Start of RECORDS SUPPLIED
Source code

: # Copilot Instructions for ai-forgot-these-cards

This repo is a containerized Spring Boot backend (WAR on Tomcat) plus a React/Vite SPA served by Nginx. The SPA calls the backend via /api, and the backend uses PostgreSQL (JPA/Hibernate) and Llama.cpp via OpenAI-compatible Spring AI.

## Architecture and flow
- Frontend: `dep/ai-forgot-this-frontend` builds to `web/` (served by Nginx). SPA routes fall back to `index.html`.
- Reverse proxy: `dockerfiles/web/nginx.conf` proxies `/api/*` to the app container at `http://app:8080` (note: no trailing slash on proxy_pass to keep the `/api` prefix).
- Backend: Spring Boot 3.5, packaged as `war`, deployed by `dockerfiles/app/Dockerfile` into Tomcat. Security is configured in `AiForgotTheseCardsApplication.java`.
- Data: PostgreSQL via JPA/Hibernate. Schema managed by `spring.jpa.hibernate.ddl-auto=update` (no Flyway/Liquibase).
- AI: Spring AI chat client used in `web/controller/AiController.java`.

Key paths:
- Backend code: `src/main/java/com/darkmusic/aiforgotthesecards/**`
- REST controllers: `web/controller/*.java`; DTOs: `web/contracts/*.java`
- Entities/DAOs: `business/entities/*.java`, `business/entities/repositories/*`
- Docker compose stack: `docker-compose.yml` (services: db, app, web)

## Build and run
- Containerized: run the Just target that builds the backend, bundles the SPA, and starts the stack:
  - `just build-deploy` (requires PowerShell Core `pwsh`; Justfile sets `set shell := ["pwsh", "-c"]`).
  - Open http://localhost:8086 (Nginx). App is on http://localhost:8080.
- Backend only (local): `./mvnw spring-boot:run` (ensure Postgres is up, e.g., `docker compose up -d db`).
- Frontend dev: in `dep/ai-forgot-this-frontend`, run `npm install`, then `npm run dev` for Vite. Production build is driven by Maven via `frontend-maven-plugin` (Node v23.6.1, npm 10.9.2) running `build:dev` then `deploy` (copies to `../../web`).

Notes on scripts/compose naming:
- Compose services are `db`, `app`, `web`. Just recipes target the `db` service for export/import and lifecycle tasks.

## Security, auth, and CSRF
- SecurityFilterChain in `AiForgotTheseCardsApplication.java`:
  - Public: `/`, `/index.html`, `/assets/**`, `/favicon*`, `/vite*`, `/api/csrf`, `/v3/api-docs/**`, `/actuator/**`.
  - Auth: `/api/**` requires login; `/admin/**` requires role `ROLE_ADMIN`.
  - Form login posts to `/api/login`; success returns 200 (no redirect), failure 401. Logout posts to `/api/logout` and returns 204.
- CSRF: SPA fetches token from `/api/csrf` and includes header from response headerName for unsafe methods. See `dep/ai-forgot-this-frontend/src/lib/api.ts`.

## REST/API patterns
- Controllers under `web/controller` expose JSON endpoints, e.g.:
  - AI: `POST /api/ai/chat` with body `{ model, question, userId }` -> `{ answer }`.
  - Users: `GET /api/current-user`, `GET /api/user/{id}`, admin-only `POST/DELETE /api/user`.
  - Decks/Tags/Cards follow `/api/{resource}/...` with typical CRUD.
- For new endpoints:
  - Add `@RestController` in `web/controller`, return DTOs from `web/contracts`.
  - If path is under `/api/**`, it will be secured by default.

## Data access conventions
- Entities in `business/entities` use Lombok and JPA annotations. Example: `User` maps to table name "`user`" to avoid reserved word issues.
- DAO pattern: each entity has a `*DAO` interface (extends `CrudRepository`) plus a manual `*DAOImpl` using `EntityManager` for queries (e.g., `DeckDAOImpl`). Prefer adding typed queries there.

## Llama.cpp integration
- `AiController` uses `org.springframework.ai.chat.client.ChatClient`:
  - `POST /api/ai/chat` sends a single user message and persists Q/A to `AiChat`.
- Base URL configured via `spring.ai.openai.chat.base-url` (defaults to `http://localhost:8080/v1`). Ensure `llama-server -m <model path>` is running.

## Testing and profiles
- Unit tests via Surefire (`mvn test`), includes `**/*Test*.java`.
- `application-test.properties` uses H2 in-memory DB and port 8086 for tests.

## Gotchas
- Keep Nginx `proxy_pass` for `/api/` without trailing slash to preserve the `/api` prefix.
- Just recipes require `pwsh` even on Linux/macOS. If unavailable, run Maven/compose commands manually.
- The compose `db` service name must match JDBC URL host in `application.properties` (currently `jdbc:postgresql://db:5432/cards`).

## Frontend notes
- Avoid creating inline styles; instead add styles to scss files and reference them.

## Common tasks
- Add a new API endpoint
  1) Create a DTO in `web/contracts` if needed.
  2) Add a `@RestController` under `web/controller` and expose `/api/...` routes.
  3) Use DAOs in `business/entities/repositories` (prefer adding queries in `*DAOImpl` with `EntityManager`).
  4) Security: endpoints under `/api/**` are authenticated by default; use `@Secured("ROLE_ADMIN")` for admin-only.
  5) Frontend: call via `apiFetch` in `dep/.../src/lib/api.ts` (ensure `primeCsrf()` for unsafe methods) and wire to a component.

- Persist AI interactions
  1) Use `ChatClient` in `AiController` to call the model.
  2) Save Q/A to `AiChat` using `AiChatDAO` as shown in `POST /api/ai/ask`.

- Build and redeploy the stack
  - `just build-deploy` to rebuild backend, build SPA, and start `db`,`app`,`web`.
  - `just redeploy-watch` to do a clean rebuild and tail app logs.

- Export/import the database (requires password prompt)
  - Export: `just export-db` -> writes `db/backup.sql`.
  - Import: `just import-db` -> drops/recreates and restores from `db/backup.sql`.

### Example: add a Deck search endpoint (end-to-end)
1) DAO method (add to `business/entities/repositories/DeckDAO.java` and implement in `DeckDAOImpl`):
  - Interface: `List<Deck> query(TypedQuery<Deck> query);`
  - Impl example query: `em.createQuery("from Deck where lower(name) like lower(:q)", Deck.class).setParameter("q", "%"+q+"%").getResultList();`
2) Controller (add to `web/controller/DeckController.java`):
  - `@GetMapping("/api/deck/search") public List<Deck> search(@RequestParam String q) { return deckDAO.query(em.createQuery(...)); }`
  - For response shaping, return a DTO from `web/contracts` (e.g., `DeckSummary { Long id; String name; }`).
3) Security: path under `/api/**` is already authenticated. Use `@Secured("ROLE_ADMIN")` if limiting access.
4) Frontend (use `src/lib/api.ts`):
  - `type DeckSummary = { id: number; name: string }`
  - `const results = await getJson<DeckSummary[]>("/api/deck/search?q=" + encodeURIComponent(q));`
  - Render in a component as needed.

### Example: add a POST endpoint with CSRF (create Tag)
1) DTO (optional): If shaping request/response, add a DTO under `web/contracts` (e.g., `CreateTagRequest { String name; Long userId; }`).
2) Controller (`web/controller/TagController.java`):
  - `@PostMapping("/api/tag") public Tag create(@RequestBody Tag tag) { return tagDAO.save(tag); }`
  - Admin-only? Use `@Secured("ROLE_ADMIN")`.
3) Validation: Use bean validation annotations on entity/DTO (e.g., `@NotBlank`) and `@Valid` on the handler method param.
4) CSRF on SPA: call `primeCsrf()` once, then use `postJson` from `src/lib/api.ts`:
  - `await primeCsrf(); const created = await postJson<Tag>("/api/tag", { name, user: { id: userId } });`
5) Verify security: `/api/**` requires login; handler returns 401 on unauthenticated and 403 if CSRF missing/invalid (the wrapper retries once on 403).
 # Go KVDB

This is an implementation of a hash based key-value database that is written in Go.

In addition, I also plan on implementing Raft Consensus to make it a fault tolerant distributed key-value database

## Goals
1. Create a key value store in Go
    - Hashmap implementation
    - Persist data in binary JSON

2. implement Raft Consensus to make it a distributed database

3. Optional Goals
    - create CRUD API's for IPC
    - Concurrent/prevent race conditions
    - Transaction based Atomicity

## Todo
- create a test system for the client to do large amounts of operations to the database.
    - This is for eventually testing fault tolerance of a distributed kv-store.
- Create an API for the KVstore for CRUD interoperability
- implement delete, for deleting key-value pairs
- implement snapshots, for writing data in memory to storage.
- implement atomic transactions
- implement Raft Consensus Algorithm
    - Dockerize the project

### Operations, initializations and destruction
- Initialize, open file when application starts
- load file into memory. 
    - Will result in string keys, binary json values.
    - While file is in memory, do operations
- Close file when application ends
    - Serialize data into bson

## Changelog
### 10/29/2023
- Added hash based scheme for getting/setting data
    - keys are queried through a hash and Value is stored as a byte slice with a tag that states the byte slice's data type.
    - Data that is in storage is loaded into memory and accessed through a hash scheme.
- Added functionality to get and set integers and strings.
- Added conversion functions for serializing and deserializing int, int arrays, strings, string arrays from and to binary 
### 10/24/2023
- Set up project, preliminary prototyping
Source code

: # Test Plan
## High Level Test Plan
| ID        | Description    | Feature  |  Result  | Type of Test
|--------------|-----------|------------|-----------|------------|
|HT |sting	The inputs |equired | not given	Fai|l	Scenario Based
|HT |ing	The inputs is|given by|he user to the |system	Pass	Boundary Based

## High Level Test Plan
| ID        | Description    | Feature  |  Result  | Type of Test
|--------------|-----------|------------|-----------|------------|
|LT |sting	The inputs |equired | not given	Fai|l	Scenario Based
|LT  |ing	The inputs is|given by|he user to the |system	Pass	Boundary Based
End of RECORDS SUPPLIED
YOUR ASSIGNMENT.
Starting with the line that contains "- Transaction based Atomicity", print every line through the end of the entries above exactly as written, both boundary lines included, and nothing else.

RESPONSE.
    - Transaction based Atomicity

## Todo
- create a test system for the client to do large amounts of operations to the database.
    - This is for eventually testing fault tolerance of a distributed kv-store.
- Create an API for the KVstore for CRUD interoperability
- implement delete, for deleting key-value pairs
- implement snapshots, for writing data in memory to storage.
- implement atomic transactions
- implement Raft Consensus Algorithm
    - Dockerize the project

### Operations, initializations and destruction
- Initialize, open file when application starts
- load file into memory. 
    - Will result in string keys, binary json values.
    - While file is in memory, do operations
- Close file when application ends
    - Serialize data into bson

## Changelog
### 10/29/2023
- Added hash based scheme for getting/setting data
    - keys are queried through a hash and Value is stored as a byte slice with a tag that states the byte slice's data type.
    - Data that is in storage is loaded into memory and accessed through a hash scheme.
- Added functionality to get and set integers and strings.
- Added conversion functions for serializing and deserializing int, int arrays, strings, string arrays from and to binary 
### 10/24/2023
- Set up project, preliminary prototyping
Source code

: # Test Plan
## High Level Test Plan
| ID        | Description    | Feature  |  Result  | Type of Test
|--------------|-----------|------------|-----------|------------|
|HT |sting	The inputs |equired | not given	Fai|l	Scenario Based
|HT |ing	The inputs is|given by|he user to the |system	Pass	Boundary Based

## High Level Test Plan
| ID        | Description    | Feature  |  Result  | Type of Test
|--------------|-----------|------------|-----------|------------|
|LT |sting	The inputs |equired | not given	Fai|l	Scenario Based
|LT  |ing	The inputs is|given by|he user to the |system	Pass	Boundary Based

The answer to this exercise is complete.